Along with supporting these regions to get back on their feet, allowing backpackers to stay longer will see an injection of tourism spending into regions who are struggling to re-engage the international visitor market.
Extending the working holiday maker scheme to allow backpackers to stay for longer and help out in bushfire affected regions of Australia will deliver positive support for the tourism industry ATEC Managing Director Peter Shelley says.
“Along with supporting these regions to get back on their feet, allowing backpackers to stay longer will see an injection of tourism spending into regions who are struggling to re-engage the international visitor market,” Mr Shelley said.

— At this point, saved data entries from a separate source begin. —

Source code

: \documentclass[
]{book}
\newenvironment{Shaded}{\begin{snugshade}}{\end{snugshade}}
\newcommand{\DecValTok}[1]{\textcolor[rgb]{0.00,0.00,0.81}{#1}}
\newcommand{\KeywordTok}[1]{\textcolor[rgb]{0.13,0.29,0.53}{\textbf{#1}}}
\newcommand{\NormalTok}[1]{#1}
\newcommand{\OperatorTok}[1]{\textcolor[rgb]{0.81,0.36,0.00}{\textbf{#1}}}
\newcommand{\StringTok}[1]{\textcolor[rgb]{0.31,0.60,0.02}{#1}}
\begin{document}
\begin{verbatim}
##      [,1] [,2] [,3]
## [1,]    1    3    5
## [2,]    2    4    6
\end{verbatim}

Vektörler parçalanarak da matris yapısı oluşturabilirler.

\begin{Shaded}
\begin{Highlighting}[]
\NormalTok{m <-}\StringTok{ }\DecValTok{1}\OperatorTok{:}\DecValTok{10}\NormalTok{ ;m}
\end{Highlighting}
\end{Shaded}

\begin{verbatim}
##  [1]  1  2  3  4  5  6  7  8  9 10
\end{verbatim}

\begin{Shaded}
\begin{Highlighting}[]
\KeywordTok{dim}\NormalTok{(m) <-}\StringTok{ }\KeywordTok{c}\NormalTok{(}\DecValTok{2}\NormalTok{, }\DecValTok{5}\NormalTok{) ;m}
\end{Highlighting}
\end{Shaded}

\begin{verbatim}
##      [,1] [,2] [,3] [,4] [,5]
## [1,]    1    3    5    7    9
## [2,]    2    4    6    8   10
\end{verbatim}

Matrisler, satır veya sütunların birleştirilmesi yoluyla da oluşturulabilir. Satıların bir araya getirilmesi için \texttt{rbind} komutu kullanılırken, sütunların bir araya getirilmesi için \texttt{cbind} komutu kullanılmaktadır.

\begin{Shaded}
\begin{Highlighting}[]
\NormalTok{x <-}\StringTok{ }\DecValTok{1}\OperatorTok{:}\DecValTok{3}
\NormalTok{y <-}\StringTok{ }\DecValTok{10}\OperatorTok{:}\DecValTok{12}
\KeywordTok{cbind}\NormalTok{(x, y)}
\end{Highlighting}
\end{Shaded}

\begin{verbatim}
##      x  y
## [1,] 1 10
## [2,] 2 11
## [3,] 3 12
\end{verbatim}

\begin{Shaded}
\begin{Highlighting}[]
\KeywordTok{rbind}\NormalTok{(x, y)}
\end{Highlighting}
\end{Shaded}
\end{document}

“While the bushfires attracted the attention of people across the globe, allowing visitors to be involved in the recovery effort will not only help Australians, but it will also create global engagement in rebuilding our communities.
“The working holiday maker program has always been about supporting a young person to build a life-long relationship and this is an excellent time to be inviting more people to get to know the Australian way of life.”
Mr Shelley said the changes to the length of time a working holiday maker could spend with one employer, along with paid and volunteer work counting towards the “specified work” were welcome reforms and demonstrates that the government is listening to industry recommendations to drive a strong recovery.
“ATEC congratulates Ministers Birmingham and Tudge on being flexible with policy levers that can help our sector get back on its feet".